One day, while traveling to New York he was drugged, kidnapped and sold into slavery in the deepest part of the South. While there he worked as a slave for 12 years before he was able to find a way to get word out to his family and lawyers that he was there.
Not only is this story true, but it is written in his own words in an affectless manner that tells the story matter-of-fact, not shying away from the gruesomeness that was his life nor trying to make it seem more dramatic.

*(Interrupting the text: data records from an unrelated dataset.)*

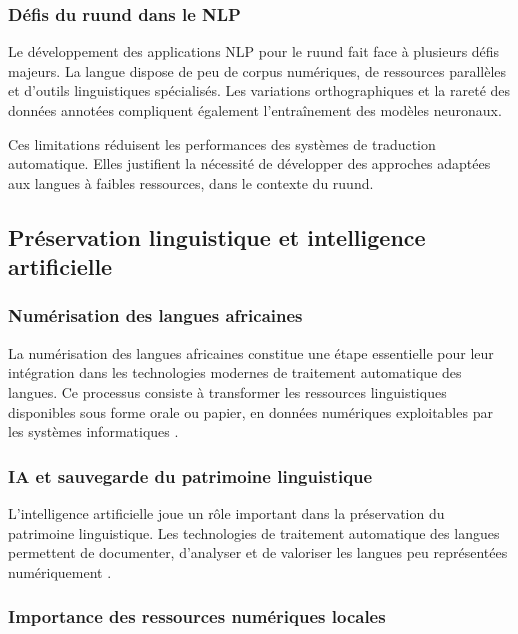 \subsubsection{Défis du ruund dans le NLP}

Le développement des applications \ac{NLP} pour le ruund fait face à plusieurs défis majeurs. La langue dispose de peu de corpus numériques, de ressources parallèles et d'outils linguistiques spécialisés. Les variations orthographiques et la rareté des données annotées compliquent également l'entraînement des modèles neuronaux.

Ces limitations réduisent les performances des systèmes de traduction automatique. Elles justifient la nécessité de développer des approches adaptées aux langues à faibles ressources, dans le contexte du ruund.

\subsection{Préservation linguistique et intelligence artificielle}

\subsubsection{Numérisation des langues africaines}

La numérisation des langues africaines constitue une étape essentielle pour leur intégration dans les technologies modernes de traitement automatique des langues. Ce processus consiste à transformer les ressources linguistiques disponibles sous forme orale ou papier, en données numériques exploitables par les systèmes informatiques \cite{agyei2024low, mandiya2026lingala}.

\subsubsection{IA et sauvegarde du patrimoine linguistique}

L'intelligence artificielle joue un rôle important dans la préservation du patrimoine linguistique. Les technologies de traitement automatique des langues permettent de documenter, d'analyser et de valoriser les langues peu représentées numériquement \cite{ranathunga2023neural, agyei2025dynamic}.

\subsubsection{Importance des ressources numériques locales}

Northrup writes brilliantly from the heart so that every word tears the soul. His emotion is palpable on every page. He communicates a great deal of restraint and thought for a man who has been so mistreated, even expressing a minor hint of forgiveness for his tormentors:
“It is not the fault of the slaveholder that he is cruel, so much as it is the fault of the system under which he lives. He cannot withstand the influence of habit and associations that surround him. Taught from earliest childhood, by all that he sees and hears that the rod is for the slave’s back, he will not be apt to change his opinions in maturer years.”
And other times he calls the entire nation to repentance, calling out their hypocrisy because even though he lived as a free man in New England before his abduction he still was not allowed to vote and segregation was still a part of his life.
“…So we passed, handcuffed and in silence, through the streets of Washington, through the Captial of a nation, whose theory of government, we are told, rests on the foundation of man’s inalienable right to life, LIBERTY, and the pursuit of happiness! Hail! Columbia, happy land, indeed!”
This is one of the most powerful accounts of anything I have ever read and I would recommend it to everyone. You should read this, it will make you think like nothing else ever could. This is the kind of book that should be taught in schools instead of the meaningless literary humdrum that is more common.